Methods	Study design: RCT Country: South Africa Study period: 1968‐1971 Inclusion criteria: female patients aged < 76 years with clinical T1‐2, N0‐1 and M0 breast cancer and fit for surgery Exclusion criteria: patients with breast cancer with any of the following features: (1) lump > 5 cm, (2) palpable/fixed/atypical nodes, (3) deep fixation, (4) skin infiltration or ulceration, (5) any form of oedema of the skin of the breast, (6) metastases Length of follow‐up: 40 months‐10 years
Participants	No. in trial arms: simple: N = 51 or 52; ALND: N = 43 or 44 (see notes below) Age: simple: median (range) = 54 (23‐75) years; ALND: median (range) = 53 (31‐69) years Stage distribution: simple: T1: N = 8; T2: N = 39; T3: N = 4. ALND: T1: N =5; T2: N = 37; T3: N = 1 Proportion node positive: simple: 16/51 or 52; ALND: 22/43 or 44 Pathological type of breast cancer: not reported
Interventions	Simple mastectomy alone if nodes were not clinically palpable or with local excision of enlarged nodes vs radical mastectomy (ALND; mastectomy, axillary clearance and excision of pectoral muscles)
Outcomes	Locoregional recurrence, distant metastases, survival
Axillary node surgery	Minimum no. nodes to be removed according to protocol: not reported Nodes removed clearance arm: not reported Nodes removed simple arm: not reported Method of node pathological analysis: not reported Further treatment for node‐positive cases: no
Radiotherapy	Both arms: none initially, but a combination of RT and dromostanolone was given on relapse RT same in all trial arms: yes, none
Hormone and chemotherapy	Both arms: See cell above.

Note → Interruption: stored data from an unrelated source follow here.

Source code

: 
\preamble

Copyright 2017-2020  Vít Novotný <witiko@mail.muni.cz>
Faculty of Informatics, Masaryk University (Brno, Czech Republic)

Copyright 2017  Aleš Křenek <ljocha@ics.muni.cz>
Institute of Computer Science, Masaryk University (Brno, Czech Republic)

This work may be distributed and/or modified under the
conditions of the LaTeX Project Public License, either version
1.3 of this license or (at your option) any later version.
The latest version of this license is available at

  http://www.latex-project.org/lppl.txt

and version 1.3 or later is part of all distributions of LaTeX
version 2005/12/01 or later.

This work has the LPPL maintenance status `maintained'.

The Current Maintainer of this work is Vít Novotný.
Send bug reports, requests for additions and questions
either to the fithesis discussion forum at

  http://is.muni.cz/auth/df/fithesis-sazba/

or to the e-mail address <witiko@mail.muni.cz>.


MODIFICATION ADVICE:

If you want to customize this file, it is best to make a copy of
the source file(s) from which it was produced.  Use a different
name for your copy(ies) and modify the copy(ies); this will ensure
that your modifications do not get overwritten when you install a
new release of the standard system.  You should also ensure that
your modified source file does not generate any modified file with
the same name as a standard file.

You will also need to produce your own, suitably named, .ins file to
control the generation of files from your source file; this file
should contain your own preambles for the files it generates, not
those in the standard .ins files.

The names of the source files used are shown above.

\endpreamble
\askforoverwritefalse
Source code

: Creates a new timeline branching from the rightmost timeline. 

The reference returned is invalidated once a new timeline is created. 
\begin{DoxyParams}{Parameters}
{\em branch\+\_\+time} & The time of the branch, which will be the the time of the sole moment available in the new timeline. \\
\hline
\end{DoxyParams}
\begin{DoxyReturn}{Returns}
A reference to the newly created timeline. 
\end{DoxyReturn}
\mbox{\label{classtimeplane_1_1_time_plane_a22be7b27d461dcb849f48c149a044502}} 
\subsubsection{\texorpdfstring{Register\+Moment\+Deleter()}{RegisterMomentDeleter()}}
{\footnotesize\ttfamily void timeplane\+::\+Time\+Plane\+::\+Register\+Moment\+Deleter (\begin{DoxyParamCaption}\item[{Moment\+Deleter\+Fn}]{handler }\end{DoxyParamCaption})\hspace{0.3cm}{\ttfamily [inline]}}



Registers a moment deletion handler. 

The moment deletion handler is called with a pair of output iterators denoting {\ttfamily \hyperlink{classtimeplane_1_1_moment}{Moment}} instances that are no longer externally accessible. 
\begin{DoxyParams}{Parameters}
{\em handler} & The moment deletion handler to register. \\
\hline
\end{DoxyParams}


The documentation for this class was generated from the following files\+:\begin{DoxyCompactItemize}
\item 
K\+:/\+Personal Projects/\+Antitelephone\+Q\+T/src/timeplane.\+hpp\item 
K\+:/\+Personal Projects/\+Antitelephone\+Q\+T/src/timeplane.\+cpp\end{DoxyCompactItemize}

Notes	Helman (1992) states that 51 participants received simple mastectomy and 44 received ALND; however, Dent (1996) states that 52 participants received simple mastectomy and 43 received ALND. Trial was terminated early owing to relatively high local recurrence rate after simple mastectomy. Baseline differences? very limited number of participant characteristics reported. Dent (1996): Table 5 shows stage and pathological N1, possible excess of T3 and N0 in simple group? Intention to treat analyses? Helman (1992) states that 51 participants received simple mastectomy and 44 received ALND; however, Dent (1996) states that 52 participants received simple mastectomy and 43 received ALND. No additional details were provided.
*Risk of bias*
Bias	Authors' judgement	Support for judgement
Random sequence generation (selection bias)	Low risk	Randomisation was performed by drawing lots (Dent, 1996, page 870).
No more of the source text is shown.